DATA IN THIS EXERCISE below:
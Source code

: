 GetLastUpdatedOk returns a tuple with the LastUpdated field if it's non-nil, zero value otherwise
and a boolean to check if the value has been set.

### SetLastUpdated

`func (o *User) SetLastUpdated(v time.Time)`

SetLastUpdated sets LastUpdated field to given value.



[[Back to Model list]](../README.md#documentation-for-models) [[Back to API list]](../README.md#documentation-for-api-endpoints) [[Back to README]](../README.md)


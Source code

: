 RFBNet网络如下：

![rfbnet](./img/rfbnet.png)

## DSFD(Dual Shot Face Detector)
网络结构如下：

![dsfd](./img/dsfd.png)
End of DATA IN THIS EXERCISE.
DATA IN THIS EXERCISE below:
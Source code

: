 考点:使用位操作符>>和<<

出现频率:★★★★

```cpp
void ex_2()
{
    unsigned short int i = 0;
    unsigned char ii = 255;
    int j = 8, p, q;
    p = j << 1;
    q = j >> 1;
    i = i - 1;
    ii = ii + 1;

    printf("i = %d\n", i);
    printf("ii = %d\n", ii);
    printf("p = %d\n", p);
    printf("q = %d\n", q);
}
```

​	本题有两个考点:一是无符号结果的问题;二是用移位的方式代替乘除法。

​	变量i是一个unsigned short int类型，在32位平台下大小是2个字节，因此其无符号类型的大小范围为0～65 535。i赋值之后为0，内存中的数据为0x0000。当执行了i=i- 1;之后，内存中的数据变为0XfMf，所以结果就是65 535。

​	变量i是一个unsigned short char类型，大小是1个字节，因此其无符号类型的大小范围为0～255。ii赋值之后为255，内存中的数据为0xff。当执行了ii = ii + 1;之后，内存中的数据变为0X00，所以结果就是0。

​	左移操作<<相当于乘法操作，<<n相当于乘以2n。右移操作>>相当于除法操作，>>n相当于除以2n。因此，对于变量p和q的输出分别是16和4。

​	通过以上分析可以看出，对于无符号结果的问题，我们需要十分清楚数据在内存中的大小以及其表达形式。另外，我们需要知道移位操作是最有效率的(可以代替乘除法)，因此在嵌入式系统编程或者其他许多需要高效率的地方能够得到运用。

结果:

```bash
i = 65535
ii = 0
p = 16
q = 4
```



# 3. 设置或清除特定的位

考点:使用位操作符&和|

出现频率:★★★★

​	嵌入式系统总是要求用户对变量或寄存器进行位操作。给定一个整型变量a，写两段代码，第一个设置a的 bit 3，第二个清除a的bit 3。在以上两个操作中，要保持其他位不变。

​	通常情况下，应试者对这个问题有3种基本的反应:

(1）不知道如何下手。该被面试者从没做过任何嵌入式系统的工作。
End of DATA IN THIS EXERCISE.
DATA IN THIS EXERCISE below:
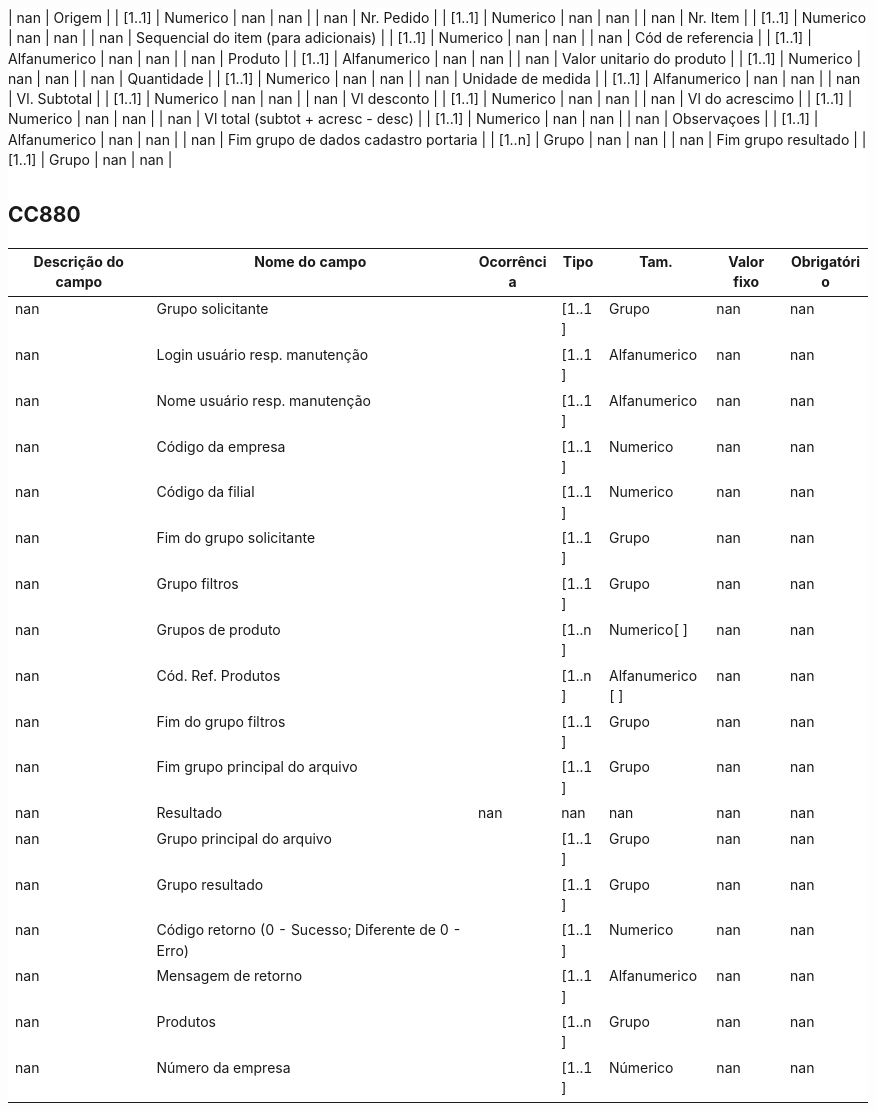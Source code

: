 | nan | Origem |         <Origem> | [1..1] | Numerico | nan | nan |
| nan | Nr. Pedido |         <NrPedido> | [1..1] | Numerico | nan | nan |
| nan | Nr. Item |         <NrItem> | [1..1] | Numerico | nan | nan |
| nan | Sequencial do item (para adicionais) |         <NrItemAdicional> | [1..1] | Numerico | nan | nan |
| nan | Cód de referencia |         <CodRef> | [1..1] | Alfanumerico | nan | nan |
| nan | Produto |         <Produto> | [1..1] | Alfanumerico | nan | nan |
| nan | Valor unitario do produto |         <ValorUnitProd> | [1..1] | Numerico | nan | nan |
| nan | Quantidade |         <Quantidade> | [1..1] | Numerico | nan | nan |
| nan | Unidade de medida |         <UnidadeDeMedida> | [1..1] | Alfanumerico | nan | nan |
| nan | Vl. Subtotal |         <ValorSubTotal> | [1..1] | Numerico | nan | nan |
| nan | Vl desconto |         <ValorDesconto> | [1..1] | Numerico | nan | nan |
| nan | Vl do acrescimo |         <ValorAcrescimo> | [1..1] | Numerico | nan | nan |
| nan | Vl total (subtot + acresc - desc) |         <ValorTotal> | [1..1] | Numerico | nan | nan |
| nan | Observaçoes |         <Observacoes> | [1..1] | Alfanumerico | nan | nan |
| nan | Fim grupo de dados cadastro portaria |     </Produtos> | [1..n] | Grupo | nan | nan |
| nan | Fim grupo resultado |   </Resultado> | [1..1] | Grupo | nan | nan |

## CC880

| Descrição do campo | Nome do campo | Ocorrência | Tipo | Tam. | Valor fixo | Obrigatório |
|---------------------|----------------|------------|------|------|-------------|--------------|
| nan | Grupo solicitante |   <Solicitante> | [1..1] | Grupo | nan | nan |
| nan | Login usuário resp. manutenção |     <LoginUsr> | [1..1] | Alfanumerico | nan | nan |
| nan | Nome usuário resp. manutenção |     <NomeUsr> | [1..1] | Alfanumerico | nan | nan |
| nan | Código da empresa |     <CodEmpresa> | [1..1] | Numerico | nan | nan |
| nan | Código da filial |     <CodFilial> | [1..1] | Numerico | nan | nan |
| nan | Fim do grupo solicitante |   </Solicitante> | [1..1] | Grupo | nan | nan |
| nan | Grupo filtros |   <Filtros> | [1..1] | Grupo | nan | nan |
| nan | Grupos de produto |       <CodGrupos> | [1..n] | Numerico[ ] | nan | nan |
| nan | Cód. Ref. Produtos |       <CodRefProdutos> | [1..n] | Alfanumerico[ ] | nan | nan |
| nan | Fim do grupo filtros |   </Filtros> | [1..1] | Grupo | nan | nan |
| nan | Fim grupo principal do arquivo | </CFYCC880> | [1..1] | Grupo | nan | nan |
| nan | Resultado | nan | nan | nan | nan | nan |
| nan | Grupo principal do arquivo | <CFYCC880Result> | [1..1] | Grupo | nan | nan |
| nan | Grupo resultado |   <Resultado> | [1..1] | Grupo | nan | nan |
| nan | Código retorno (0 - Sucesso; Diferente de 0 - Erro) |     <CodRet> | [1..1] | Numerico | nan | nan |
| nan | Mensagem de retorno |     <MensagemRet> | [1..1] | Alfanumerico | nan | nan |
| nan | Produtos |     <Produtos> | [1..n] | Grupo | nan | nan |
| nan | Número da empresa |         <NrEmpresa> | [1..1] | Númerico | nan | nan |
End of DATA IN THIS EXERCISE.
_TO DO_: Find the word "printf" in the entries above, then copy each line that holds it.

_YOUR RESPONSE_:
    printf("i = %d\n", i);
    printf("ii = %d\n", ii);
    printf("p = %d\n", p);
    printf("q = %d\n", q);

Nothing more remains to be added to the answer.